** RECORDS TO USE **
►
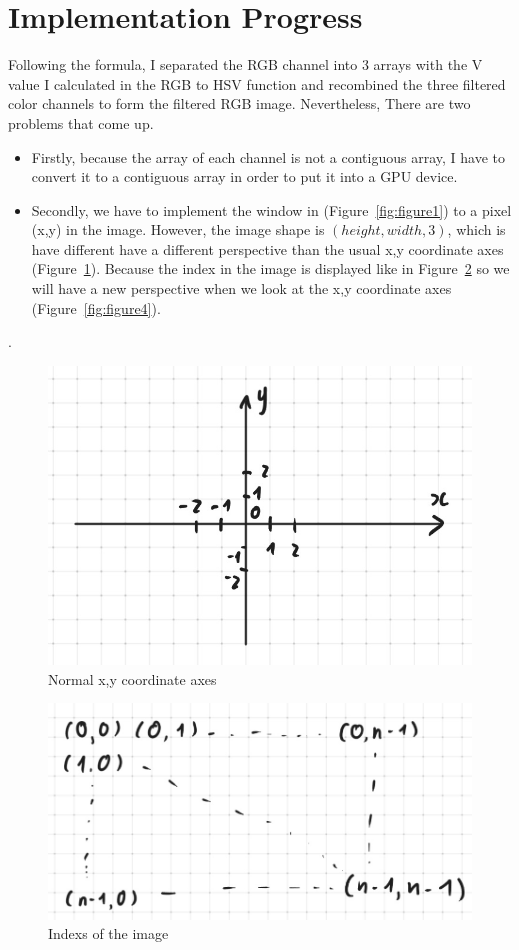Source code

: \documentclass{article}
\begin{document}
\section{Implementation Progress}
Following the formula, I separated the RGB channel into 3 arrays with the V value I calculated in the RGB to HSV function and recombined the three filtered color channels to form the filtered RGB image. Nevertheless, There are two problems that come up.
\begin{itemize}
  \item Firstly, because the array of each channel is not a contiguous array, I have to convert it to a contiguous array in order to put it into a GPU device.
  \item Secondly, we have to implement the window in (Figure~\ref{fig:figure1}) to a pixel (x,y) in the image. However, the image shape is $(height, width, 3)$, which is have different have a different perspective than the usual x,y coordinate axes (Figure~\ref{fig:figure2}). Because the index in the image is displayed like in Figure~\ref{fig:figure3} so we will have a new perspective when we look at the x,y coordinate axes (Figure~\ref{fig:figure4}).
\end{itemize}. 

\begin{figure}
    \centering
    \includegraphics[scale=0.5]{images/normalXY.jpg}
    \caption{Normal x,y coordinate axes}
    \label{fig:figure2}
\end{figure}

\begin{figure}
    \centering
    \includegraphics[scale=0.5]{images/imgShape.jpg}
    \caption{Indexs of the image}
    \label{fig:figure3}
\end{figure}
\end{document}
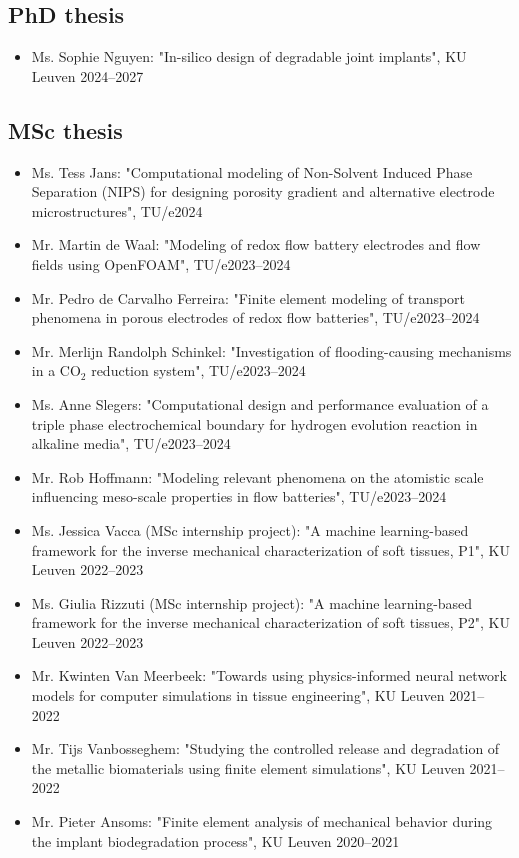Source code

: \documentclass{cv}
\begin{document}
\subsection{PhD thesis}

\begin{itemize}[itemsep=-0.2ex]
\item
Ms. Sophie Nguyen: "In-silico design of degradable joint implants", KU Leuven \hfill 2024--2027
\end{itemize}

\subsection{MSc thesis}

\begin{itemize}[itemsep=-0.2ex]
\item
Ms. Tess Jans: "Computational modeling of Non-Solvent Induced Phase Separation (NIPS) for designing porosity gradient and alternative electrode microstructures", TU/e\hfill 2024
\item
Mr. Martin de Waal: "Modeling of redox flow battery electrodes and flow fields using OpenFOAM", TU/e\hfill 2023--2024
\item
Mr. Pedro de Carvalho Ferreira: "Finite element modeling of transport phenomena in porous electrodes of redox flow batteries", TU/e\hfill 2023--2024
\item
Mr. Merlijn Randolph Schinkel: "Investigation of flooding-causing
mechanisms in a $\textrm{CO}_2$ reduction system", TU/e\hfill 2023--2024
\item
Ms. Anne Slegers: "Computational design and performance evaluation of a triple phase electrochemical boundary for hydrogen evolution reaction in alkaline media", TU/e\hfill 2023--2024
\item
Mr. Rob Hoffmann: "Modeling relevant phenomena on the atomistic scale influencing meso-scale properties in flow batteries", TU/e\hfill 2023--2024
\item
Ms. Jessica Vacca (MSc internship project): "A machine learning-based framework for the inverse mechanical characterization of soft tissues, P1", KU Leuven \hfill 2022--2023
\item
Ms. Giulia Rizzuti (MSc internship project): "A machine learning-based framework for the inverse mechanical characterization of soft tissues, P2", KU Leuven \hfill 2022--2023
\item 
Mr. Kwinten Van Meerbeek: "Towards using physics-informed neural network models for computer simulations in tissue engineering", KU Leuven \hfill 2021--2022
\item 
Mr. Tijs Vanbosseghem: "Studying the controlled release and
degradation of the metallic biomaterials using finite element simulations", KU Leuven \hfill 2021--2022
\item 
Mr. Pieter Ansoms: "Finite element analysis of mechanical behavior during the implant biodegradation process", KU Leuven \hfill 2020--2021
\end{itemize}
\end{document}
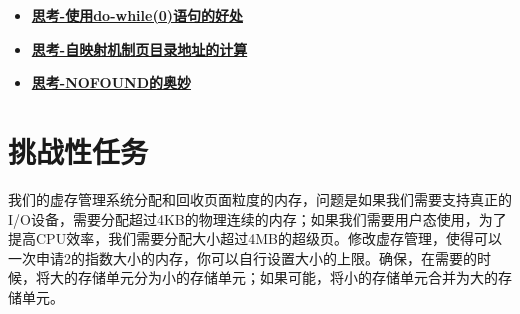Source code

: \begin{itemize}
\item \hyperref[think-do_while]{\textbf{\textcolor{baseB}{思考-使用do-while(0)语句的好处}}}
\item \hyperref[think-windows_pde_addr]{\textbf{\textcolor{baseB}{思考-自映射机制页目录地址的计算}}}
\item \hyperref[think-tlb]{\textbf{\textcolor{baseB}{思考-NOFOUND的奥妙}}}
\end{itemize}

\section{挑战性任务}

我们的虚存管理系统分配和回收页面粒度的内存，问题是如果我们需要支持真正的I/O设备，需要分配超过4KB的物理连续的内存；如果我们需要用户态使用，为了提高CPU效率，我们需要分配大小超过4MB的超级页。修改虚存管理，使得可以一次申请2的指数大小的内存，你可以自行设置大小的上限。确保，在需要的时候，将大的存储单元分为小的存储单元；如果可能，将小的存储单元合并为大的存储单元。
◄
** TASK STATEMENT **
All lines above are to be restated word for word, with pictures excluded.

** WRITTEN SOLUTION **
Source code

: \documentclass{article}
\begin{document}
\section{Implementation Progress}
Following the formula, I separated the RGB channel into 3 arrays with the V value I calculated in the RGB to HSV function and recombined the three filtered color channels to form the filtered RGB image. Nevertheless, There are two problems that come up.
\begin{itemize}
  \item Firstly, because the array of each channel is not a contiguous array, I have to convert it to a contiguous array in order to put it into a GPU device.
  \item Secondly, we have to implement the window in (Figure~\ref{fig:figure1}) to a pixel (x,y) in the image. However, the image shape is $(height, width, 3)$, which is have different have a different perspective than the usual x,y coordinate axes (Figure~\ref{fig:figure2}). Because the index in the image is displayed like in Figure~\ref{fig:figure3} so we will have a new perspective when we look at the x,y coordinate axes (Figure~\ref{fig:figure4}).
\end{itemize}. 

\begin{figure}
    \centering
    \includegraphics[scale=0.5]{images/normalXY.jpg}
    \caption{Normal x,y coordinate axes}
    \label{fig:figure2}
\end{figure}

\begin{figure}
    \centering
    \includegraphics[scale=0.5]{images/imgShape.jpg}
    \caption{Indexs of the image}
    \label{fig:figure3}
\end{figure}
\end{document}
Source code

: \documentclass{cv}
\begin{document}
\subsection{PhD thesis}

\begin{itemize}[itemsep=-0.2ex]
\item
Ms. Sophie Nguyen: "In-silico design of degradable joint implants", KU Leuven \hfill 2024--2027
\end{itemize}

\subsection{MSc thesis}

\begin{itemize}[itemsep=-0.2ex]
\item
Ms. Tess Jans: "Computational modeling of Non-Solvent Induced Phase Separation (NIPS) for designing porosity gradient and alternative electrode microstructures", TU/e\hfill 2024
\item
Mr. Martin de Waal: "Modeling of redox flow battery electrodes and flow fields using OpenFOAM", TU/e\hfill 2023--2024
\item
Mr. Pedro de Carvalho Ferreira: "Finite element modeling of transport phenomena in porous electrodes of redox flow batteries", TU/e\hfill 2023--2024
\item
Mr. Merlijn Randolph Schinkel: "Investigation of flooding-causing
mechanisms in a $\textrm{CO}_2$ reduction system", TU/e\hfill 2023--2024
\item
Ms. Anne Slegers: "Computational design and performance evaluation of a triple phase electrochemical boundary for hydrogen evolution reaction in alkaline media", TU/e\hfill 2023--2024
\item
Mr. Rob Hoffmann: "Modeling relevant phenomena on the atomistic scale influencing meso-scale properties in flow batteries", TU/e\hfill 2023--2024
\item
Ms. Jessica Vacca (MSc internship project): "A machine learning-based framework for the inverse mechanical characterization of soft tissues, P1", KU Leuven \hfill 2022--2023
\item
Ms. Giulia Rizzuti (MSc internship project): "A machine learning-based framework for the inverse mechanical characterization of soft tissues, P2", KU Leuven \hfill 2022--2023
\item 
Mr. Kwinten Van Meerbeek: "Towards using physics-informed neural network models for computer simulations in tissue engineering", KU Leuven \hfill 2021--2022
\item 
Mr. Tijs Vanbosseghem: "Studying the controlled release and
degradation of the metallic biomaterials using finite element simulations", KU Leuven \hfill 2021--2022
\item 
Mr. Pieter Ansoms: "Finite element analysis of mechanical behavior during the implant biodegradation process", KU Leuven \hfill 2020--2021
\end{itemize}
\end{document}
Source code

: \begin{itemize}
\item \hyperref[think-do_while]{\textbf{\textcolor{baseB}{思考-使用do-while(0)语句的好处}}}
\item \hyperref[think-windows_pde_addr]{\textbf{\textcolor{baseB}{思考-自映射机制页目录地址的计算}}}
\item \hyperref[think-tlb]{\textbf{\textcolor{baseB}{思考-NOFOUND的奥妙}}}
\end{itemize}

\section{挑战性任务}

我们的虚存管理系统分配和回收页面粒度的内存，问题是如果我们需要支持真正的I/O设备，需要分配超过4KB的物理连续的内存；如果我们需要用户态使用，为了提高CPU效率，我们需要分配大小超过4MB的超级页。修改虚存管理，使得可以一次申请2的指数大小的内存，你可以自行设置大小的上限。确保，在需要的时候，将大的存储单元分为小的存储单元；如果可能，将小的存储单元合并为大的存储单元。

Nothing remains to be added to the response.